Figure 4: Planetary gear set

Traditional planetary gear sets in transmission devices have one input and one output to achieve the desired result. Since there are three main components (ring, sun, and planetary carrier with planet gears) that can be moved, one component is usually fixed. In traditional automotive transmissions, the ring gear is fixed to the transmission casing, the input is the sun gear and the output is the planetary carrier assembly with planet gears. Allowing two inputs to be applied to two of the components of the planetary gear set provides a continuously variable output at the remaining component of the planetary gear set. Such is the case as evidenced by an earlier patent Technipower Systems was awarded (Electric Wheel™, US Patent 5,067,932). Electric Transaxle Topology Technipower Systems has patents on two versions of the Electric Transaxle. The difference between the two patents relates to the shared element of the two planetary gear sets, i.e. either shared sun gears or shared ring gears. The Electric Transaxle discussed here uses a common ring gear structure powered by a PM motor, shared between the two planetary gear sets. The two sun gears are each powered by their own individual motors, allowing the Electric Transaxle to operate each of the two wheels of the vehicle independently. Independent control of each wheel provides a wide variety of drive modes including limited slip differential, locked differential, and variable torque differential all with regeneration.
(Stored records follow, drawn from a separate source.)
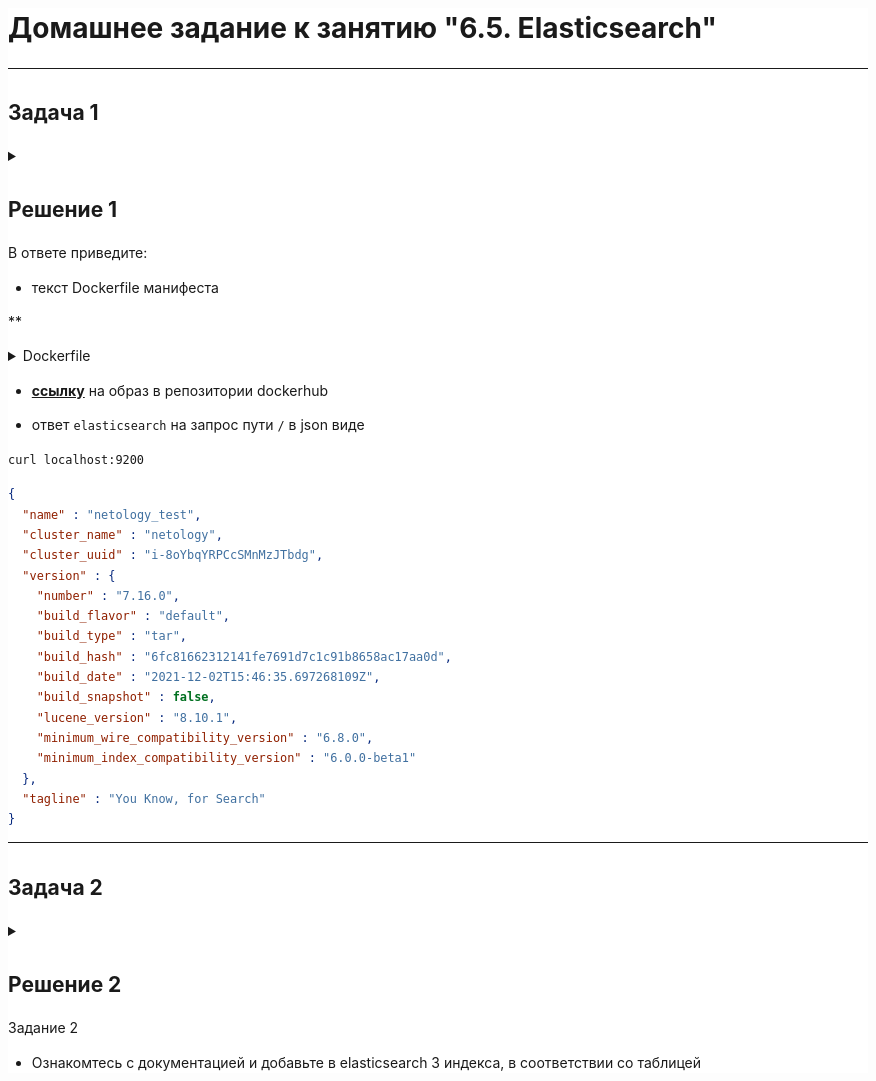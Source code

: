 # Домашнее задание к занятию "6.5. Elasticsearch"

---
## Задача 1

<details><summary></summary></details>

## Решение 1

  В ответе приведите:
- текст Dockerfile манифеста

**<details><summary>Dockerfile</summary></details>

- **[ссылку](https://hub.docker.com/r/panmonster/netorep)** на образ в репозитории dockerhub


- ответ `elasticsearch` на запрос пути `/` в json виде

```
curl localhost:9200
```
```json
{
  "name" : "netology_test",
  "cluster_name" : "netology",
  "cluster_uuid" : "i-8oYbqYRPCcSMnMzJTbdg",
  "version" : {
    "number" : "7.16.0",
    "build_flavor" : "default",
    "build_type" : "tar",
    "build_hash" : "6fc81662312141fe7691d7c1c91b8658ac17aa0d",
    "build_date" : "2021-12-02T15:46:35.697268109Z",
    "build_snapshot" : false,
    "lucene_version" : "8.10.1",
    "minimum_wire_compatibility_version" : "6.8.0",
    "minimum_index_compatibility_version" : "6.0.0-beta1"
  },
  "tagline" : "You Know, for Search"
}
```
---
## Задача 2
    
<details><summary></summary></details>

## Решение 2

Задание 2

 - Ознакомтесь с документацией и добавьте в elasticsearch 3 индекса, в соответствии со таблицей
Figure 5: Electric Transaxle Technology Exploded

Digital Control Digital control of the Electric Transaxle enables the efficient use of torque on demand. As torque demand is increased, the Electric Transaxle supplies sufficient torque to move a load from dead stop to the desired velocity with quick acceleration. This is achieved by varying the ratio of angular velocity (RPM) in each of the Electric Transaxle component structures. As the power requirement decreases and the corresponding torque requirement diminishes, eventually the three main components (sun, ring, sun) are rotating precisely at the same speed. When all the components of the Electric Transaxle are rotating at the same speed, the two planetary gear sets are locked together and the PM motors have a one-to-one relationship to the wheel and load. This point of operation is the most efficient because of the removal of the losses associated with the planetary gear sets, thereby also reducing wear and tear on the device. Mid-range acceleration in the Electric Transaxle is also accomplished with digital control by commanding the ring and sun motor RPM to operate in a fixed ratio that allows the vehicle to essentially “down shift” instantaneously for passing. The relationship of ring and sun motor RPM provides the Electric Transaxle the ability to provide on-demand torque for acceleration while eliminating low speed shudder, gear grinding, gear noise, and vibration.

Conclusion The Technipower Systems Electric Transaxle technology is revolutionary in being the first motor/transmission device to be built into the space constraints of a traditional differential axle assembly while achieving greater control, operational flexibility, and high efficiency. This technology can immediately be utilized for the electrification of existing vehicles and has great potential to transform the application of electric drive systems in pure electric, hybrid and fuel cell vehicles.